Hello Stig,

Thanks for the insight. I'm still on the logs, though not sure where to start - it's not like that there are any errors in it so I'm not really sure what to look for. Do you have a pointer to that discussion you are referring to?

On 05.01.2011 23:41, Stig Bakken wrote:
This seems similar to what I've been seeing, described in an earlier thread from before christmas. In my case it was not during benchmarking, but when serving production load of around 300 req/s per server. Modern tcpip stacks on modern hardware should handle this without blinking.

Did you have the chance to capture the problem with varnishlog so you can replay/analyze it?

 - Stig

On Wed, Jan 5, 2011 at 11:18 PM, George Georgovassilis <[email protected] <mailto:[email protected]>> wrote:

    I removed the varnish instance so that the load generator is
    directly hitting Tomcat. Naturally, the request rate drops to 70
    requests/sec with a CPU load of 100%... however connections don't
    drop anymore, no timeouts occur and the application remains pretty
    responsive.

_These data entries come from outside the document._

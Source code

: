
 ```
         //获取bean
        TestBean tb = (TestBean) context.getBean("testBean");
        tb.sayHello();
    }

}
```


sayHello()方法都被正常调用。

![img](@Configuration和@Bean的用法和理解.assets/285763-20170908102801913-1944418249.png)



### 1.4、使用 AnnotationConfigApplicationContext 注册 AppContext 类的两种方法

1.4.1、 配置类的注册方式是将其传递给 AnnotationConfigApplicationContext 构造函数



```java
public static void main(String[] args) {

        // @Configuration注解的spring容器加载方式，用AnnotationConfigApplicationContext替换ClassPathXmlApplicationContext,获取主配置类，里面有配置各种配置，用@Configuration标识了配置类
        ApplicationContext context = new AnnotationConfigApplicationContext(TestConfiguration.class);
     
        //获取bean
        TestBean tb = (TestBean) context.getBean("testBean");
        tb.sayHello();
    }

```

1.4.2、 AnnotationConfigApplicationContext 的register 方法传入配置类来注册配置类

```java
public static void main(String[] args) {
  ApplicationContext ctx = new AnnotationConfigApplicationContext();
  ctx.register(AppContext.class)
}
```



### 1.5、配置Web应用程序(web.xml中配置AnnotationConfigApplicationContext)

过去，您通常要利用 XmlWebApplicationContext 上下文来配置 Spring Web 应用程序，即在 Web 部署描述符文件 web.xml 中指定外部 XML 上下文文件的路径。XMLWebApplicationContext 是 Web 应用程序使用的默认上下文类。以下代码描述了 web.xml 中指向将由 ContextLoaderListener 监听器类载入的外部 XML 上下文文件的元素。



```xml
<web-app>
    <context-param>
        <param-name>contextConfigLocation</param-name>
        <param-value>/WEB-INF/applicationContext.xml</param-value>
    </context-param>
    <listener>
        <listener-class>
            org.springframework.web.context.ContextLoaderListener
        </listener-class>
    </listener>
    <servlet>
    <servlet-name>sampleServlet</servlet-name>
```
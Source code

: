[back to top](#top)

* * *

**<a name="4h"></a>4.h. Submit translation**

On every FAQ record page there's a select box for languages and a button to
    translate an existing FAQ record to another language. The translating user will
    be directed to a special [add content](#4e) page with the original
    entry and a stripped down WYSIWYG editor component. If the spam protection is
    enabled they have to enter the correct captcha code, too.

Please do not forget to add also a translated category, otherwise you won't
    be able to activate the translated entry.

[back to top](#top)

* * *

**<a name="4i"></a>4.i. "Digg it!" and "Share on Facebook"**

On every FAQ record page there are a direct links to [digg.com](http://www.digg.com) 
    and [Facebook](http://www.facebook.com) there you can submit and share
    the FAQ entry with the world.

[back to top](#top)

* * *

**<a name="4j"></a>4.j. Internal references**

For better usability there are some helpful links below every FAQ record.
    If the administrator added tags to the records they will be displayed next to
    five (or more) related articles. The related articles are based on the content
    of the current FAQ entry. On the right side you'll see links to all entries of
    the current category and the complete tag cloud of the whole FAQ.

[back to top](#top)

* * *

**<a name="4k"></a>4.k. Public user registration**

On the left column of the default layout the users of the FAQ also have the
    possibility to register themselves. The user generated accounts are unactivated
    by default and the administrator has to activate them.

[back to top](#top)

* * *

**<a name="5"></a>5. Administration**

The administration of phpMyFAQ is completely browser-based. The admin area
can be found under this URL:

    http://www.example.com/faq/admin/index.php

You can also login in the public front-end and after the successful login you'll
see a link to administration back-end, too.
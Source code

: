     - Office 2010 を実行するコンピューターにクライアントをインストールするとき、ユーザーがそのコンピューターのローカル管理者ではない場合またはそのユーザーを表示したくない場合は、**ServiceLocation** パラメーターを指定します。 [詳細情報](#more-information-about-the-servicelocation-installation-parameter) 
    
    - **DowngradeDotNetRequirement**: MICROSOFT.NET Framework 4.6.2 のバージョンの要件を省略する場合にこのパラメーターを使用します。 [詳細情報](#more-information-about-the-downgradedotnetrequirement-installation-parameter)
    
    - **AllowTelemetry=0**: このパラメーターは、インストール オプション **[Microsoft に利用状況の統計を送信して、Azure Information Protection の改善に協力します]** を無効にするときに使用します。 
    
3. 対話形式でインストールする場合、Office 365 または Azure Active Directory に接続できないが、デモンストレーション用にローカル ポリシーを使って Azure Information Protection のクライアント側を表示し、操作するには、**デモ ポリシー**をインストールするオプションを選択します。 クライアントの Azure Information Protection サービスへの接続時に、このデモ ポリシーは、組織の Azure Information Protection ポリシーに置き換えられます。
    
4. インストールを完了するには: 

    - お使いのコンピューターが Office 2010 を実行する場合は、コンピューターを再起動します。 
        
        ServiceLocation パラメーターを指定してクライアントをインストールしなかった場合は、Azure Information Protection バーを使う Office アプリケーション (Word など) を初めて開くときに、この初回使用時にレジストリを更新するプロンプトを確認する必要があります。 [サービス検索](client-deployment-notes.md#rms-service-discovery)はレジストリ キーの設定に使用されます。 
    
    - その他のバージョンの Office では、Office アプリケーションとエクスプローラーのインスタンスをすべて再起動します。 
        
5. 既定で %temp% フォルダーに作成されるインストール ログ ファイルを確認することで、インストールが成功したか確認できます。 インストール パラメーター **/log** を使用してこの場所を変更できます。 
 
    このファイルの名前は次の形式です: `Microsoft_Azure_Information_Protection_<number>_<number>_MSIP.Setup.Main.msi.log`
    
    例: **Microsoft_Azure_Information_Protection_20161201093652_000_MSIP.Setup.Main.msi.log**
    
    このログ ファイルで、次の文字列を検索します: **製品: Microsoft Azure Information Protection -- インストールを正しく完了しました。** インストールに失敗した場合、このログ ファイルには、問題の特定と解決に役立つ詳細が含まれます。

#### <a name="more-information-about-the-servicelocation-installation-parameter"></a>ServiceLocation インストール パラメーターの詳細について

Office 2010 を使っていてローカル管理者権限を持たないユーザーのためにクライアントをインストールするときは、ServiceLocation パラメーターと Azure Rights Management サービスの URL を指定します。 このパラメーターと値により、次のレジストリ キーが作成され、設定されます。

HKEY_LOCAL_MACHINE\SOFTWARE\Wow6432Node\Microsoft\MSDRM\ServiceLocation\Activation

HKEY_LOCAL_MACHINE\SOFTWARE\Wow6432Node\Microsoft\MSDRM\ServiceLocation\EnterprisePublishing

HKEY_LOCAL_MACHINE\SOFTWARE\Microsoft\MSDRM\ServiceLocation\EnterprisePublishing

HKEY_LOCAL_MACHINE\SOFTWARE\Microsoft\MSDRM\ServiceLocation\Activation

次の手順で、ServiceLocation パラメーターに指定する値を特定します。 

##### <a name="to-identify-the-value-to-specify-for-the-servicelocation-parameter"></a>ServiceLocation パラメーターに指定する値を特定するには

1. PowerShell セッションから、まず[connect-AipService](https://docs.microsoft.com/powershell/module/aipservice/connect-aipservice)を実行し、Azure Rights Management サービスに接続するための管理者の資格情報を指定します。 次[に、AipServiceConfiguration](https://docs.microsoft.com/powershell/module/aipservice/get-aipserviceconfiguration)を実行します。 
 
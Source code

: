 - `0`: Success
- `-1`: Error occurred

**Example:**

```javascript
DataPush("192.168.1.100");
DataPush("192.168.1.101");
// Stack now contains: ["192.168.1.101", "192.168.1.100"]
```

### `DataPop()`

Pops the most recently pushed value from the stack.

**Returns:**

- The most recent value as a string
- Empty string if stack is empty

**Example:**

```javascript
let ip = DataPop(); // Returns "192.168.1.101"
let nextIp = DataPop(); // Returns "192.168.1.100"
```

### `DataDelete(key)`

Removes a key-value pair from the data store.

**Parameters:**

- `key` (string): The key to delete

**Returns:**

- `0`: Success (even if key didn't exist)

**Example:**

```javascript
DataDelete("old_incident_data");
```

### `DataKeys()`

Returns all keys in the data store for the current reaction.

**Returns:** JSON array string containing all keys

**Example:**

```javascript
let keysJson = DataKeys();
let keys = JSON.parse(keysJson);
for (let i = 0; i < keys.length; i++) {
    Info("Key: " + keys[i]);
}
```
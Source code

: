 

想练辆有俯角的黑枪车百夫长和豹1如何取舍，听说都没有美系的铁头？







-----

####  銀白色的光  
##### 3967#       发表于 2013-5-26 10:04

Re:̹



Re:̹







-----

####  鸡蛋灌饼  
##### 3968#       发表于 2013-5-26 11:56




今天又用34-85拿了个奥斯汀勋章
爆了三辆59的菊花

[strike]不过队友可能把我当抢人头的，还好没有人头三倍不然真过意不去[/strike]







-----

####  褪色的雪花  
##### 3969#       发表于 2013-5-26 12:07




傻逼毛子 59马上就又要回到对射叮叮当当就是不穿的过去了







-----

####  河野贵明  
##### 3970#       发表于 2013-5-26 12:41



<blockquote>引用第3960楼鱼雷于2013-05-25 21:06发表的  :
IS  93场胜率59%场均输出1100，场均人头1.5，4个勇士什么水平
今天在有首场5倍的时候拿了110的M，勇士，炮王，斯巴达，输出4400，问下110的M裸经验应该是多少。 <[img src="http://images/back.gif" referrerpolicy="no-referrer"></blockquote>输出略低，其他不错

To recap, these are the possible scenarios:

    1. The networking layer is overtaxed with the original 300
    reqs/sec. I don't believe that, because the load generator doesn't
    record any dropped connections while a simple browser can't connect.

    2. Tomcat is overtaxed. That also seems not plausible, since it is
    not servicing any requests under the load test - all is done by
    varnish. Even if, as I said when removing varnish from in between,
    it serves the requests just fine.

    3. Varnish is overtaxed. Somehow that also doesn't make sense,
    since it is servicing the load generator just fine... but will
    refuse to serve browser requests.

    4. Varnish, when under load, is picky about what connections to serve.

    I'm stuck :-)


    On 05.01.2011 17:59, Bob Camp wrote:

        Hi

        Running simple load tests both on Apache directly, and on
        Varnish - both
        seem to experience "long delays" on a small percentage of the
        requests. The
        problem does not appear to happen with low loads. It does come
        up as CPU
        usage becomes an issue. It also is hard to make happen with a
        single stream
        of requests. It seems to come up much quicker with many
        requests done in
        parallel.

        I've always *assumed* that the poor little TCP/IP hamster
        simply ran out of
        breath and started dropping connections.

        Bob

        -----Original Message-----
        From: [email protected]
        <mailto:[email protected]>
        [mailto:[email protected]
        <mailto:[email protected]>] On Behalf Of
        George
        Georgovassilis
        Sent: Wednesday, January 05, 2011 11:18 AM
        To: [email protected]
        <mailto:[email protected]>
        Subject: Re: Connections dropped under load

        Hello Cosimo,

        Thank you for the quick reply. After your hint I had the tests
        run again
        but couldn't detect that pattern. What susprised me though
        after looking
        through the logs is that almost all requests by the load generator
        complete in a timely manner (<  1 sec), but all requests
        generated by a
        real browser (IE, FF, Opera) will be served much later or even
        run into
        a timeout.

        On 05.01.2011 16:30, Cosimo Streppone wrote:

            On Wed, 05 Jan 2011 16:20:31 +0100, George Georgovassilis
            <[email protected]
            <mailto:[email protected]>>  wrote:

                I'm having trouble with dropped connections under a
                loadtest.

                The problem: As a measure for response, I am
                requesting an image from
                the webapp running in Tomcat while the loadtest is
                underway. However
                that either times out or is delivered after several
                seconds. Varnishlog
                will often either not show the request (RxURL) at all,
                or show it
                several seconds after the browser dispatched it.

            Hi George,

            if you measure the time you mention as "several seconds"
            and it's either 3 or 9 seconds, I think what you're seeing
            is a client-side TCP retransmit timeout.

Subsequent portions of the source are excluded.